Kind of getting used to waking up to the deep voice of Mr. Kirby and his cup of coffee. Soon enough, however, we found ourselves having breakfast and getting ready to head out to sea.
After a quick brief from Casey, my dive buddy Buck and I did our buddy checks and we took the dive into a site called Wreck Ally. This site was an artificial reef made from four sunken boats. After a dive lasting around 45 minutes, we ascended to the the boat and took apart our gear for another quick dive Bout 200 yards away.
Unfortunately I could not participate in this dive because my ears weren’t quite on the same page with the whole pressure of the ocean but I had a nice little snorkel with Dr. Gruninger.

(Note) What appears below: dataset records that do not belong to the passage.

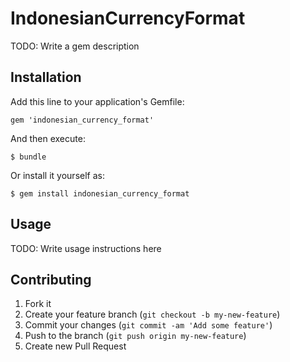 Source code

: # IndonesianCurrencyFormat

TODO: Write a gem description

## Installation

Add this line to your application's Gemfile:

    gem 'indonesian_currency_format'

And then execute:

    $ bundle

Or install it yourself as:

    $ gem install indonesian_currency_format

## Usage

TODO: Write usage instructions here

## Contributing

1. Fork it
2. Create your feature branch (`git checkout -b my-new-feature`)
3. Commit your changes (`git commit -am 'Add some feature'`)
4. Push to the branch (`git push origin my-new-feature`)
5. Create new Pull Request
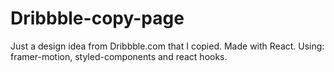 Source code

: # Dribbble-copy-page
Just a design idea from Dribbble.com that I copied. Made with React. 
Using: framer-motion, styled-components and react hooks. 
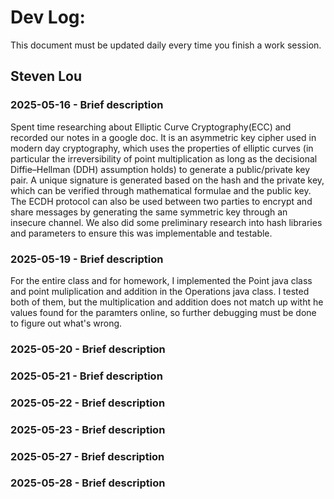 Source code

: # Dev Log:

This document must be updated daily every time you finish a work session.

## Steven Lou

### 2025-05-16 - Brief description
Spent time researching about Elliptic Curve Cryptography(ECC) and recorded our notes in a google doc. It is an asymmetric key cipher used in modern day cryptography, which uses the properties of elliptic curves (in particular the irreversibility of point multiplication as long as the decisional Diffie–Hellman (DDH) assumption holds) to generate a public/private key pair. A unique signature is generated based on the hash and the private key, which can be verified through mathematical formulae and the public key. The ECDH protocol can also be used between two parties to encrypt and share messages by generating the same symmetric key through an insecure channel. We also did some preliminary research into hash libraries and parameters to ensure this was implementable and testable.

### 2025-05-19 - Brief description
For the entire class and for homework, I implemented the Point java class and point muliplication and addition in the Operations java class. I tested both of them, but the multiplication and addition does not match up witht he values found for the paramters online, so further debugging must be done to figure out what's wrong.

### 2025-05-20 - Brief description


### 2025-05-21 - Brief description

### 2025-05-22 - Brief description

### 2025-05-23 - Brief description

### 2025-05-27 - Brief description

### 2025-05-28 - Brief description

After about an hour, we packed up our stuff and headed for the one fish meal I will have, Coopers’ Island Fish and Chips. Seriously, greatest Fish and Chips on this planet.

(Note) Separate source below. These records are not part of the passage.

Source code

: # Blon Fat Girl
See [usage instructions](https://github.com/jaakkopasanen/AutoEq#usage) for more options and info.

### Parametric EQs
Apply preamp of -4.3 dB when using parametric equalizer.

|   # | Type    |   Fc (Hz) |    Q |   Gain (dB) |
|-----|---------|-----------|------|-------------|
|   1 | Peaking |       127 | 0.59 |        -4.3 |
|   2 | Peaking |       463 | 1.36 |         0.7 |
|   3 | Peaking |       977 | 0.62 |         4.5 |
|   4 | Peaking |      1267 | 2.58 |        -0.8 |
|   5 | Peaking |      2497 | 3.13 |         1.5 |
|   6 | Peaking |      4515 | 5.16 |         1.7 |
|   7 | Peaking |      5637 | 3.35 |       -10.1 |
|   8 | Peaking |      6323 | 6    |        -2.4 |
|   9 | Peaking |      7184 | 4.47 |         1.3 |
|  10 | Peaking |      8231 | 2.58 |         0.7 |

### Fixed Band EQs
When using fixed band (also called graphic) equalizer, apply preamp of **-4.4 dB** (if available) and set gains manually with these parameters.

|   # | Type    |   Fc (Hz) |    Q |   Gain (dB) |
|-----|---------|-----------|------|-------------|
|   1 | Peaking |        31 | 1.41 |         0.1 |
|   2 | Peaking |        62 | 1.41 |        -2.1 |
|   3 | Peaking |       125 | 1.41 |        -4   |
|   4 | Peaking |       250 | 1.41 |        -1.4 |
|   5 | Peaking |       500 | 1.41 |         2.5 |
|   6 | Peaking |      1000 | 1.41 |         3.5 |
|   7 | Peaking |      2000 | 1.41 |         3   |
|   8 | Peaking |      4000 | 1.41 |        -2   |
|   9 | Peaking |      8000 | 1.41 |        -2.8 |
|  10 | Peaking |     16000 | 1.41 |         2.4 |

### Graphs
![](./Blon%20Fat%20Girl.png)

Soon after blessing our taste buds, we took off to go and build our artificial reefs. By connecting a few cement blocks together, the 13 Marine Biology 2 students and two of our dive instructors, Casey and Laura, crafted our own little artificial reefs.
With two types of cement blocks available, we were able to customize and build our very own and very unique style of artificial reefs. As soon as we had designed and finalized our plans, we began to mix cement to fill up some of the spaces in the blocks. Before we let the cement dry we took dowel rods, approx. 6 inches in length, placed them halfway in the cement. This will allow the students in Marine Biology 1, with guidance from us, to attach staghorn and elkhorn corals to the blocks. Hopefully over time the corals will grow around the blocks and form into huge coral reefs.
After the completion of filling our blocks with cement, we cleaned up, headed to the cabins, took showers, and went to our last ever dinner at Maddogs. While saddened at the thought of not seeing Inga or the place where we spent almost every night, the mood was not sad. Rather, we were proud and thankful for the nights, the memories, the bag toss and ring toss, the games of football and the nights spent talking, and most importantly the graciousness of Inga and her staff.
A huge thank you to Inga for everything, you and Maddogs will forever be a highlight of my time spent here.